- **INSTRUCTIONS FOR THE TASK**:
Every entry is to be transcribed as it stands. Images stay out.

- **DATA EXTRACTS**:
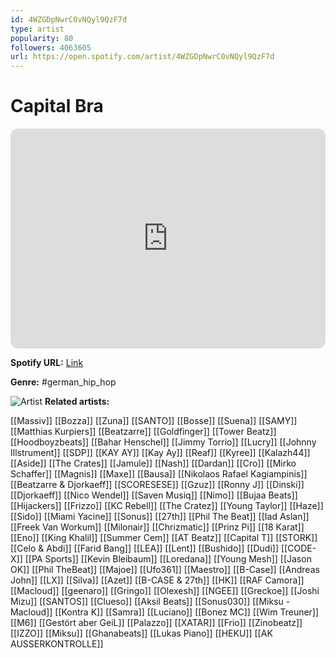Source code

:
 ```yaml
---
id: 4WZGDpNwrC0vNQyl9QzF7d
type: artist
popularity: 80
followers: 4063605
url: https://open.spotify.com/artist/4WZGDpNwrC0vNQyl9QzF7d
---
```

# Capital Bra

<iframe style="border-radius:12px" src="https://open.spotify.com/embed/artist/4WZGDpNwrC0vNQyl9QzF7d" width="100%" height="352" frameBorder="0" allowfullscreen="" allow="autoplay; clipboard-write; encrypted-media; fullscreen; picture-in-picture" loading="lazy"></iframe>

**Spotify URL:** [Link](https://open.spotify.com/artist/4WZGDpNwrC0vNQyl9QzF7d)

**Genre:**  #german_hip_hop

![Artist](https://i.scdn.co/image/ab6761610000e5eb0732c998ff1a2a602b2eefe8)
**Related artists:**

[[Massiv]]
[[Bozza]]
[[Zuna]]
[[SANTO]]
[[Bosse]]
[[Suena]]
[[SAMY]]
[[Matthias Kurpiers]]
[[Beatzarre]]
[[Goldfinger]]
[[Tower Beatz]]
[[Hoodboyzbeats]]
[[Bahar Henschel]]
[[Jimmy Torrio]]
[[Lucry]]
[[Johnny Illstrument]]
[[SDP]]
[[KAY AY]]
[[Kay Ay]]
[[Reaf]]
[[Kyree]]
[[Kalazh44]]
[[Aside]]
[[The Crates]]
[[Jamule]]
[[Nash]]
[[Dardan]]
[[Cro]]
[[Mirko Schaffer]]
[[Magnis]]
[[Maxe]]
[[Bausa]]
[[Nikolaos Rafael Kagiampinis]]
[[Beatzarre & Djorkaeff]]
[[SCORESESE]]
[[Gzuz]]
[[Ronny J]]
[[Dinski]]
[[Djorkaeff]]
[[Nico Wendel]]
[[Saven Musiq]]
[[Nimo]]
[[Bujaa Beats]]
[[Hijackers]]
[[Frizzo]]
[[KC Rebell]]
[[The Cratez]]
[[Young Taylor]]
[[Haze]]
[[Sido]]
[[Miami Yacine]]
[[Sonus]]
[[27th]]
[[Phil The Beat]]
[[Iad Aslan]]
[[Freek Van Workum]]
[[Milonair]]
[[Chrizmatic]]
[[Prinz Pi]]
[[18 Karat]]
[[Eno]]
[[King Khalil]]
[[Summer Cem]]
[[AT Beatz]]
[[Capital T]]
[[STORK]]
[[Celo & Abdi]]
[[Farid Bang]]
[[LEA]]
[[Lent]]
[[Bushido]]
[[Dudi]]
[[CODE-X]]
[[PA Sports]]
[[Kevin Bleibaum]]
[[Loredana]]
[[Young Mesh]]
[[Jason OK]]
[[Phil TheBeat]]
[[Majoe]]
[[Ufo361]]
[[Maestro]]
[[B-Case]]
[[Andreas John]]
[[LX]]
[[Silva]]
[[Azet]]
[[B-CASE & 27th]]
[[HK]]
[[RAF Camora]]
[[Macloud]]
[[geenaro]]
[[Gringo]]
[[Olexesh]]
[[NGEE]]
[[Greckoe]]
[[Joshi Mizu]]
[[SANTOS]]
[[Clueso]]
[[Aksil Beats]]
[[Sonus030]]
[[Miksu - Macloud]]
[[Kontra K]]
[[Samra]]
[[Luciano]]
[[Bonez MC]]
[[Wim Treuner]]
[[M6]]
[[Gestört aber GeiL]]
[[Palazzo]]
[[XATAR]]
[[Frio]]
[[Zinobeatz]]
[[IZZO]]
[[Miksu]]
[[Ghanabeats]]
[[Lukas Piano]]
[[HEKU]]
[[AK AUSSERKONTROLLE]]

- **THE ANSWER**:
Source code

:
 ```yaml
---
id: 4WZGDpNwrC0vNQyl9QzF7d
type: artist
popularity: 80
followers: 4063605
url: https://open.spotify.com/artist/4WZGDpNwrC0vNQyl9QzF7d
---
```

# Capital Bra

<iframe style="border-radius:12px" src="https://open.spotify.com/embed/artist/4WZGDpNwrC0vNQyl9QzF7d" width="100%" height="352" frameBorder="0" allowfullscreen="" allow="autoplay; clipboard-write; encrypted-media; fullscreen; picture-in-picture" loading="lazy"></iframe>

**Spotify URL:** [Link](https://open.spotify.com/artist/4WZGDpNwrC0vNQyl9QzF7d)

**Genre:**  #german_hip_hop

![Artist](https://i.scdn.co/image/ab6761610000e5eb0732c998ff1a2a602b2eefe8)
**Related artists:**

[[Massiv]]
[[Bozza]]
[[Zuna]]
[[SANTO]]
[[Bosse]]
[[Suena]]
[[SAMY]]
[[Matthias Kurpiers]]
[[Beatzarre]]
[[Goldfinger]]
[[Tower Beatz]]
[[Hoodboyzbeats]]
[[Bahar Henschel]]
[[Jimmy Torrio]]
[[Lucry]]
[[Johnny Illstrument]]
[[SDP]]
[[KAY AY]]
[[Kay Ay]]
[[Reaf]]
[[Kyree]]
[[Kalazh44]]
[[Aside]]
[[The Crates]]
[[Jamule]]
[[Nash]]
[[Dardan]]
[[Cro]]
[[Mirko Schaffer]]
[[Magnis]]
[[Maxe]]
[[Bausa]]
[[Nikolaos Rafael Kagiampinis]]
[[Beatzarre & Djorkaeff]]
[[SCORESESE]]
[[Gzuz]]
[[Ronny J]]
[[Dinski]]
[[Djorkaeff]]
[[Nico Wendel]]
[[Saven Musiq]]
[[Nimo]]
[[Bujaa Beats]]
[[Hijackers]]
[[Frizzo]]
[[KC Rebell]]
[[The Cratez]]
[[Young Taylor]]
[[Haze]]
[[Sido]]
[[Miami Yacine]]
[[Sonus]]
[[27th]]
[[Phil The Beat]]
[[Iad Aslan]]
[[Freek Van Workum]]
[[Milonair]]
[[Chrizmatic]]
[[Prinz Pi]]
[[18 Karat]]
[[Eno]]
[[King Khalil]]
[[Summer Cem]]
[[AT Beatz]]
[[Capital T]]
[[STORK]]
[[Celo & Abdi]]
[[Farid Bang]]
[[LEA]]
[[Lent]]
[[Bushido]]
[[Dudi]]
[[CODE-X]]
[[PA Sports]]
[[Kevin Bleibaum]]
[[Loredana]]
[[Young Mesh]]
[[Jason OK]]
[[Phil TheBeat]]
[[Majoe]]
[[Ufo361]]
[[Maestro]]
[[B-Case]]
[[Andreas John]]
[[LX]]
[[Silva]]
[[Azet]]
[[B-CASE & 27th]]
[[HK]]
[[RAF Camora]]
[[Macloud]]
[[geenaro]]
[[Gringo]]
[[Olexesh]]
[[NGEE]]
[[Greckoe]]
[[Joshi Mizu]]
[[SANTOS]]
[[Clueso]]
[[Aksil Beats]]
[[Sonus030]]
[[Miksu - Macloud]]
[[Kontra K]]
[[Samra]]
[[Luciano]]
[[Bonez MC]]
[[Wim Treuner]]
[[M6]]
[[Gestört aber GeiL]]
[[Palazzo]]
[[XATAR]]
[[Frio]]
[[Zinobeatz]]
[[IZZO]]
[[Miksu]]
[[Ghanabeats]]
[[Lukas Piano]]
[[HEKU]]
[[AK AUSSERKONTROLLE]]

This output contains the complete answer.